En outre, le départ de Dramane Dembélé est motivé par le changement de casting que le président envisagerait dans ses relations avec l’ADEMA-PASJ selon des informations dignes de foi. Nos sources nous renseignent qu’IBK veut s’affranchir de la tutelle du président Dioncounda Traoré dans ses approches avec l’ADEMA. Il veut lui-même établir le pont à sa façon pour éviter d’être surpris. Car avec des Abeilles solitaires, il vaut mieux être sur ses gardes pour anticiper sur certains reflexes de vieux militants. IBK coupe donc l’herbe sous les pieds de certains éléments du PASJ qui caressaient le rêve de l’isoler dans sa formation politique pour mieux l’apprivoiser. Le choix du Professeur Tiémoko Sangaré comme ministre des Mines au nom de l’ADEMA en remplacement de Dramane Dembélé procède de cette volonté de liberté de manœuvre en sa qualité du premier décideur du pays. Par ailleurs, ce choix semble répondre à un autre critère : celui du clivage politique du nouveau promu. Tiémoko Sangaré, pour ceux ou celles qui le connaissent, incarne l’aile gauche des PASJ. Cet ancien compagnon de route de feu Professeur Mamadou Lamine Traoré est connu dans le marigot politique malien pour son franc-parler et son humanisme. Ce natif de Manankoro dans le Cercle de Bougouni, n’a peut-être pas beaucoup d’argent comme celui qu’il a remplacé au gouvernement au nom de son parti, mais il est très écouté chez lui à Manankoro pour avoir été le premier député de cette localité post-dictature (législature 1992-1997). Or, IBK est dans une dynamique de stabilisation de son pouvoir en vue des prochaines échéances électorales.
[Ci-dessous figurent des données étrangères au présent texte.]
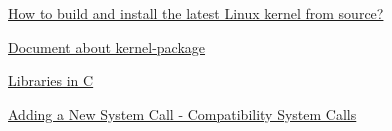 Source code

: \documentclass[a4paper]{article}
\author{Huỳnh Sâm Hà - 1610852@hcmut.edu.vn}
\begin{document}


\newpage \thispagestyle{empty} \tableofcontents

\newpage

\setlength\parindent{0pt}


%
%
%

\newpage


\begin{thebibliography}{99999}
	
 {
\href{https://medium.freecodecamp.org/building-and-installing-the-latest-linux-kernel-from-source-6d8df5345980}{How to build and install the latest Linux kernel from source?}}
	
 {
	\href{http://man.he.net/man5/kernel-package}{Document about kernel-package}}

 {
	\href{https://www.cs.swarthmore.edu/~newhall/unixhelp/howto_C_libraries.html}{Libraries in C}}


 {
	\href{https://www.kernel.org/doc/html/v4.12/process/adding-syscalls.html#x86-system-call-implementation}{Adding a New System Call - Compatibility System Calls}}


\end{thebibliography}



 
\end{document}
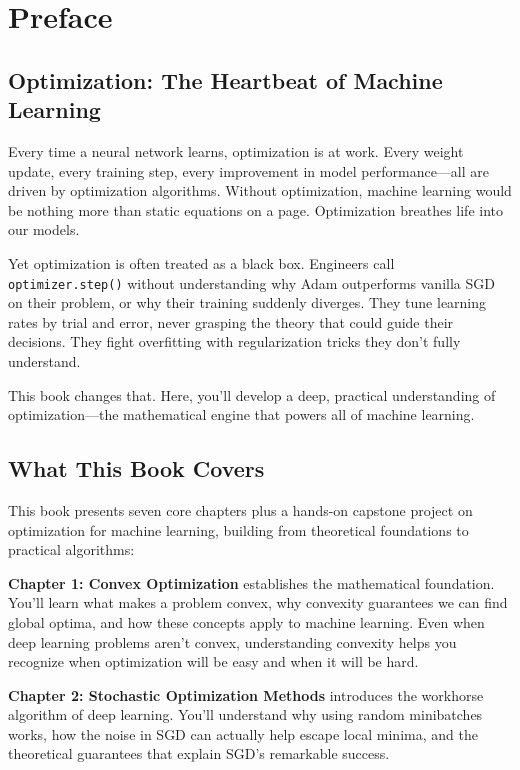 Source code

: \documentclass[../main.tex]{subfiles}
\begin{document}
\chapter*{Preface}

\section*{Optimization: The Heartbeat of Machine Learning}

Every time a neural network learns, optimization is at work. Every weight update, every training step, every improvement in model performance---all are driven by optimization algorithms. Without optimization, machine learning would be nothing more than static equations on a page. Optimization breathes life into our models.

Yet optimization is often treated as a black box. Engineers call \texttt{optimizer.step()} without understanding why Adam outperforms vanilla SGD on their problem, or why their training suddenly diverges. They tune learning rates by trial and error, never grasping the theory that could guide their decisions. They fight overfitting with regularization tricks they don't fully understand.

This book changes that. Here, you'll develop a deep, practical understanding of optimization---the mathematical engine that powers all of machine learning.

\section*{What This Book Covers}

This book presents seven core chapters plus a hands-on capstone project on optimization for machine learning, building from theoretical foundations to practical algorithms:

\textbf{Chapter 1: Convex Optimization} establishes the mathematical foundation. You'll learn what makes a problem convex, why convexity guarantees we can find global optima, and how these concepts apply to machine learning. Even when deep learning problems aren't convex, understanding convexity helps you recognize when optimization will be easy and when it will be hard.

\textbf{Chapter 2: Stochastic Optimization Methods} introduces the workhorse algorithm of deep learning. You'll understand why using random minibatches works, how the noise in SGD can actually help escape local minima, and the theoretical guarantees that explain SGD's remarkable success.
\end{document}
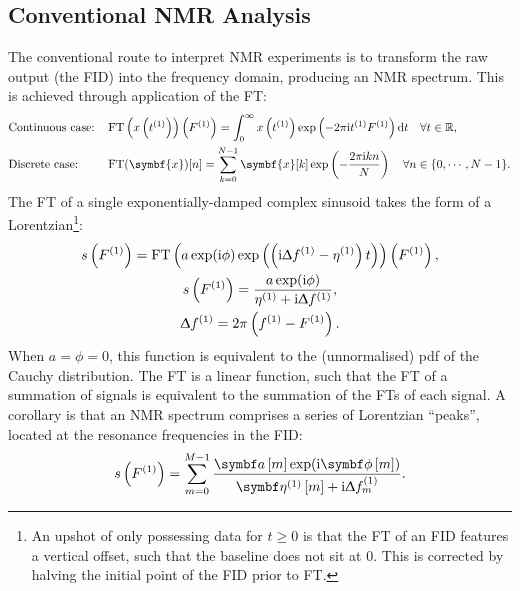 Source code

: \subsection{Conventional NMR Analysis}
\label{subsec:nmr-analysis}
The conventional route to interpret \ac{NMR} experiments is to
transform the raw output (the \ac{FID}) into the frequency domain, producing an
\ac{NMR} spectrum. This is achieved through application of the \acf{FT}:
\begin{subequations}
    \begin{flalign}
        &\text{Continuous case:} &&\FT\left( x\left(\tone\right) \right)\left(\Fone\right) =  \int_{0}^{\infty} x\left(\tone\right) \exp \left(
            -2 \pi \iu \tone \Fone \right) \mathrm{d} t
            \quad \forall t \in \mathbb{R},\\
        &\text{Discrete case:} &&\FT( \symbf{x} )[n] =  \sum_{k=0}^{N-1} \symbf{x}[k] \exp \left(
            -\frac{2 \pi \iu k n}{N} \right)
            \quad \forall n \in \lbrace 0, \cdots, N-1 \rbrace.
    \end{flalign}
\end{subequations}
The \ac{FT} of a single exponentially-damped complex sinusoid takes the form of
a Lorentzian\footnote{
    An upshot of only possessing data for $t \geq 0$ is
    that the \ac{FT} of an \ac{FID} features a vertical offset,
    such that the baseline does not sit at 0\cite{Tang1994}. This is corrected
    by halving the initial point of the \ac{FID} prior to \ac{FT}.
}:
\begin{subequations}
    \begin{gather}
        s\left(F^{(1)}\right) = \operatorname{FT}\left(
            a \exp(\mathrm{i} \phi) \exp\left(\left(\mathrm{i} \Updelta f^{(1)} - \eta^{(1)}\right) t\right) \right) \left(F^{(1)}\right),\\
        s\left(F^{(1)}\right) = \frac{a \exp(\mathrm{i} \phi) }
            {\eta^{(1)} + \mathrm{i} \Updelta f^{(1)}},\\
        \Updelta f^{(1)} = 2 \pi \left(f^{(1)} - F^{(1)} \right).
    \end{gather}
\end{subequations}
When $a = \phi = 0$, this function is equivalent to the (unnormalised) \ac{pdf}
of the Cauchy distribution. The \ac{FT} is a linear function, such that the
\ac{FT} of a summation of signals is equivalent to the summation of the
\acp{FT} of each signal. A corollary is that an \ac{NMR} spectrum comprises a
series of Lorentzian ``peaks'', located at the resonance frequencies in the \ac{FID}:
\begin{equation}
    s\left(\Fone\right) = \sum_{m=0}^{M-1}
    \frac{\bdam \exp(\iu \bdphim)}
    {\bdetaonem + \iu \Updelta f^{(1)}_m}.
    \label{eq:ft-summation}
\end{equation}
C’est dans cette dynamique qu’IBK ne s’est pas empêché de faire appel au président du parti PS-Yeleen Kura Amadou Koïta, l’ancien leader de la Jeunesse du Mouvement Citoyen. Ce proche de l’ex-président de la République Amadou Toumani Touré, s’est battu pour obtenir la réhabilitation de l’héritage d’ATT, comme le MPR l’a fait avec celui de Moussa Traoré dans les années 90. Le recul aidant, IBK a fini par adhérer à son projet. Dès lors que les malentendus se sont dissipés, il n’y avait plus d’objection pour la retrouvaille entre les deux hommes dans l’intérêt du Mali. Ce qui fut le cas avec la formation de ce gouvernement robuste que dirige encore le sexagénaire Modibo Kéita.
L’arrivée de l’une des filles du regretté Amenokal Intalla Ag Attaher de Kidal, Nina Walett Intallou dans le gouvernement témoigne de son changement de position puisque désormais, elle va parler et agir au nom du Mali. Certes, les points de vue divergent sur l’entrée de cette figure emblématique de la rébellion touareg au gouvernement, mais cela est motivée par la paix et la réconciliation entre Maliens. Est-il besoin de rappeler que le MNLA qu’elle incarne dans le gouvernement est à l’origine de la crise politico-sécuritaire que le Mali connait depuis 2012 ?
En sa qualité de progéniture du puissant regretté Amenokal, Intalla Ag Attaher, il n’y a aucun doute qu’elle aille prendre des consignes en famille. La ‘’soi-disante déclaration’’ d’opposition d’une partie de la Coordination des Mouvements Armés (CMA) n’est que de façade. Qui peut s’opposer à l’entrée au gouvernement de Nina Walett Intallou dans ce mouvement ? Il n’y en a pas un seul, même pas son grand frère Algabass Ag Intalla qui est le leader et fondateur du HCUA.
Le moins que l’on puisse dire, c’est qu’IBK est en passe de gagner son pari de pacifier le pays. La tenue prochaine du sommet France-Afrique sur les berges du Djoliba au Centre International de Conférences de Bamako(CICB) finira par ouvrir définitivement les portes de notre pays sur l’international.